В. К.: Существует и третий, «негласный», инструмент. У нас иногда руководство страны дает компаниям четкий сигнал, что цены повышать не надо. Как недавно сказал премьер-министр, «лимит повышения цен в этом году уже исчерпан». Однако нужно понимать, что далеко не все зависит от компаний. Не они определяют мировые цены на нефть, не они устанавливает курс рубля. То есть если цена пошла вверх и рубль становится слабее, то либо компания должна начать работать себе в убыток, либо цены будут расти. У государства есть инструменты в виде тех же акцизов — у компаний они ограничены. Хотя справедливости ради надо сказать, что иногда мы видим разгон цен и по вине компаний. Где-то на рынке вывели один заводик на ремонт, и из-за сильно ограниченной конкуренции в отдельных регионах цены пошли вверх. Ну и нельзя не сказать о роли регуляторов в этом процессе, в частности ФАС, которые должны внимательно отслеживать происходящее, и лучше на опережение. Мы видим, что регуляторам удается выправлять даже сложные ситуации в тесном контакте с компаниями, но иногда это делается позже, чем хотелось бы.

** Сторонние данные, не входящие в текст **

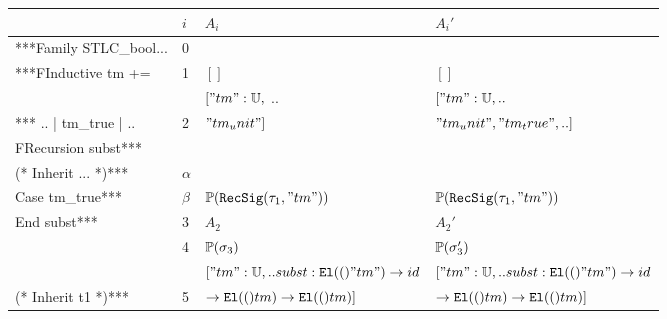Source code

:\begin{table}[]
  \begin{tabular}{|l|l|l|l|}
  \hline
                          & $i$      & $A_i$             & $A_i'$             \\ \hline
  ***Family STLC\_bool... & 0        &                   &                    \\ \hline
  ***FInductive tm +=     & 1        & $[]$              & $[]$               \\ \hline
                          &          & $["tm" : \mathbb{U},$ .. & $["tm" : \mathbb{U}, ..$  \\
  \multirow{-2}{*}{*** .. | tm\_true | ..} & \multirow{-2}{*}{2} & $"tm_unit"]$                              & $"tm_unit", "tm_true", .. ]$              \\ \hline
  FRecursion subst***     &          &                   &                    \\ \hline
  \rowcolor[HTML]{E0D7D7} 
  (* Inherit ... *)***    & $\alpha$ &                   &                    \\ \hline
  \rowcolor[HTML]{E0D7D7} 
  Case tm\_true***                         & $\beta$             & $\mathbb{P}({\texttt{RecSig}({\tau_1},{"tm"})})$          & $\mathbb{P}({\texttt{RecSig}({\tau_1},{"tm"})})$          \\ \hline
  End subst***            & 3        & $A_2$             & $A_2'$             \\ \hline
                          & 4        & $\mathbb{P}({\sigma_3})$ & $\mathbb{P}({\sigma_3'})$ \\ \hline
                                           &                     & $["tm":\mathbb{U}, .. subst : \texttt{El}({(})"tm") \to id $ & $["tm":\mathbb{U}, .. subst : \texttt{El}({(})"tm") \to id $ \\
  \multirow{-2}{*}{(* Inherit t1 *)***}    & \multirow{-2}{*}{5} & $ \to \texttt{El}({(})tm) \to \texttt{El}({(})tm) ]$              & $ \to \texttt{El}({(})tm) \to \texttt{El}({(})tm) ]$              \\ \hline
  \end{tabular}
  \end{table}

— Не получится ли, что отложенный рост цен на бензин с будущего года наложится на повышение акцизов и другие факторы?

В. К.: Может наложиться. Плюс еще наложатся снижение экспортной пошлины и рост НДПИ. Причем это произойдет уже 1 января 2019 года. С другой стороны, если в этот момент упадут цены на нефть, курс рубля укрепится либо произойдет что-то еще, это может поглотить эффект, и цены отклонятся не сильно. Если же будет обратная ситуация, то у правительства остаются возможности корректировки Налогового кодекса и продления действия пониженных акцизов, но пока этот вариант не рассматривается. Стоит обратить внимание, что наш премьер-министр сказал очень четко: «Лимит повышения цен в этом году исчерпан», а год заканчивается 31 декабря. О лимитах следующего года никто ничего не говорил.

Д. Г.: Мы уверенно пессимистичны и считаем, что цены на бензин будут не ниже, чем сейчас.